“Even As He Chose Us …”

“… in him before the foundation of the world that we should be holy and without blemish before him in love” (Eph. 1:4). The Ephesian letter is a frequent reference in Calvinistic material for they are persuaded their “brand” of Calvinism is sustained there. Paul will tell the Ephesians that they had been “foreordained” unto adoption of sons (1:5); made a heritage by being “foreordained” (1:11); God had worked all things according to His good pleasure according to the counsel of His will and according to His eternal purpose (1:11; 3:11). All of these terms are used by Calvinists but none of them were used by the apostle in the same sense that Calvinists use them.

There IS a Bible doctrine of foreordination and foreknowledge. Peter said on Pentecost that Christ had been “delivered up by the determinate counsel and foreknowledge of God” (Acts 2:23). He also wrote that we are elect “according to the foreknowledge of God” and he urged that we make our “calling and election sure” (1 Pet. 1:3; 2 Pet. 1:10). Paul, in other letters beside his Ephesian, spoke to Thessalonians regarding their “election” (1 Thess. 1:2). He wrote the Romans that “whom he foreknew, he also foreordained to be conformed to the image of his Son, that he might be the firstborn among many brethren; and whom he foreordained, them he also called; and whom he called, them he also justified; and whom he justified, them he also glorified” (Rom. 8;29-30). All of which is to say that God has foreordained certain ones to be His elect, but none of which is to say that God’s election of man is as John Calvin envisioned it!

Since Peter used the word “foreknew” and “foreordained” together in the same passage, we conclude that the terms are not precisely the same. It is possible that God foreknew something without foreordained it; impossible that God foreordain something without foreknowing it! In God’s omni essence, it was possible for Him to know what man would do in any given instance without approving or willing what that man do. On the other hand, when God foreordained certain things to occur, they occurred because He willed they should. God knew Israel would reject and crucify His Son. That did not necessarily mean He willed they should do it, but when Peter said Christ was “delivered up by the determinate counsel” of God, there is only one conclusion one may properly reach: God intended His Son to die at Calvary.
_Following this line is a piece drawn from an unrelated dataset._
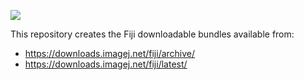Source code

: [![](https://github.com/fiji/fiji-builds/actions/workflows/build.yml/badge.svg)](https://github.com/fiji/fiji-builds/actions/workflows/build.yml)

This repository creates the Fiji downloadable bundles available from:

* https://downloads.imagej.net/fiji/archive/
* https://downloads.imagej.net/fiji/latest/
God chose us in His Son before the foundation of the world (Eph. 1:3). God’s plan for man’s redemption had been calculated and designed from the time of the world’s formation and God willed to bring about that plan through all the ages which actually preceded the coming of His Son into the world. Yet, while God chose man in Christ, He did not interfere with man’s free will. His determination about the place of man’s election (in Christ) is unalterable and unchangeable. On the other hand, all men are left with the right to choose as to whether they will be in Christ or not! The contrast between Calvin’s doctrine of election and the New Testament doctrines of election is very great. Calvin’s doctrine makes God a respecter persons and robs man of his own volition: he is chosen (or rejected) irrespective of his will; regenerated (or left in an unregenerate state) irrespective to his will; and “kept” (or not “kept”) irrespective of his will. The New Testament’s doctrine of election pictures God as no respecter of persons, allowing each man his personal choice as to whether he will be chosen, regenerated and kept! Thus, when Paul says that God chose us in Christ before the foundation of the world, we are not to understand that he means that each man’s personal destiny was determined before the world began; rather we are to understand that God, foreknowing that man would sin, planned man’s redemption before He made man, which purpose demanded that each man’s redemption and election come because he came to be in Christ, yet leaving to every man his decision whether he willed or willed not to be in His Son!